Hans Blumenberg, 20. yüzyılın en kıymetli Alman düşünürlerinden. Çağdaşlık, metaforlar ve mitler üzerine yaptığı derinlikli çalışmalarıyla bilinse de bilhassa insanın mana arayışı, mitlerin ve metaforların fikir dünyasındaki rolü üzerine ağırlaşmıştır. Blumenberg, çağdaşlığın dinî fikre bir alternatif olarak değil, onun bir uzantısı olarak anlaşılması gerektiğini savunur. O’na nazaran beşerler, kaotik bir dünyada mana bulma uğraşı içindedir; bu nedenle mitler ve metaforlar, hayatı anlamlandırmanın vazgeçilmez araçlarıdır. Öte yandan metaforlar, insan fikrinin hudutlarını aşmasına imkan tanır ve bu tarafıyla bilimden sanata kadar her alanda kanıyı şekillendirirler. Hans Blumenberg’in teorileri özetle ideoloji, tarih ve edebiyat üzere disiplinler ortasında köprü kurma savında.
Blumenberg’in Kaynaklar, Irmaklar, Buzdağları isimli yapıtı, metaforlar üzerinden insan niyetinin derinliklerine inen kapsamlı bir çalışma. Blumenberg, bu kitabında metaforların niyet tarihindeki rolünü ve insanın dünyayı anlamlandırma uğraşındaki ehemmiyetini vurguluyor. O’na nazaran, metaforlar yalnızca lisanın süsü değil, fikrin de yapı taşlarıdır. Onlar, soyut kavramları somut imgelerle tabir ederek, insanın karmaşık fikirleri anlamasına yardımcı olurlar. Bu bağlamda, suyla ilgili metaforlar, bilhassa “kaynaklar”, “nehirler” ve “buzdağları” insanın bilgiye, kültüre ve bilinçdışına dair anlayışını şekillendirir.
Kaynak (quellen) metaforu, bilginin yahut kültürel kıymetlerin başlangıç noktasını temsil eder. Blumenberg, bu metaforun tarih boyunca nasıl kullanıldığını ve farklı düşünürler tarafından nasıl yorumlandığını inceler. Bilhassa, bir bilginin kaynağına inme dileği, insanın hakikati arayışındaki temel dürtülerinden biridir.

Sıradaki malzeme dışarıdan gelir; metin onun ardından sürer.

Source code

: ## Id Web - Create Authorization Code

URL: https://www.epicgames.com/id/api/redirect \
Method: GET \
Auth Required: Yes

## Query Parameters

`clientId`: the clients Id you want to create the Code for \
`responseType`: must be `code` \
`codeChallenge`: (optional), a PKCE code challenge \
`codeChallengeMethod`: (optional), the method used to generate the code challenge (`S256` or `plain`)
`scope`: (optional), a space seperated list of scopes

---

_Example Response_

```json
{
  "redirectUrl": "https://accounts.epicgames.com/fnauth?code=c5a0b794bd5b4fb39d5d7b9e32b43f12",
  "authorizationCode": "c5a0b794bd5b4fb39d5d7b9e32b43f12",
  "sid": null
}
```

“Kaynak metaforu bilhassa analitik ve yapısal, sedimentatif ve kapatıcı olmak üzere öbür kalıplardan çoğunlukla dışlanır. Örtülü ve engellenmiş, kapatılmış ve tıkanmış olması gereken ve salt kendi iç kudretiyle aksi deneyim katmanlarını kıramayan bir şey dışarı akmak üzere hür bırakılır.” (s.79)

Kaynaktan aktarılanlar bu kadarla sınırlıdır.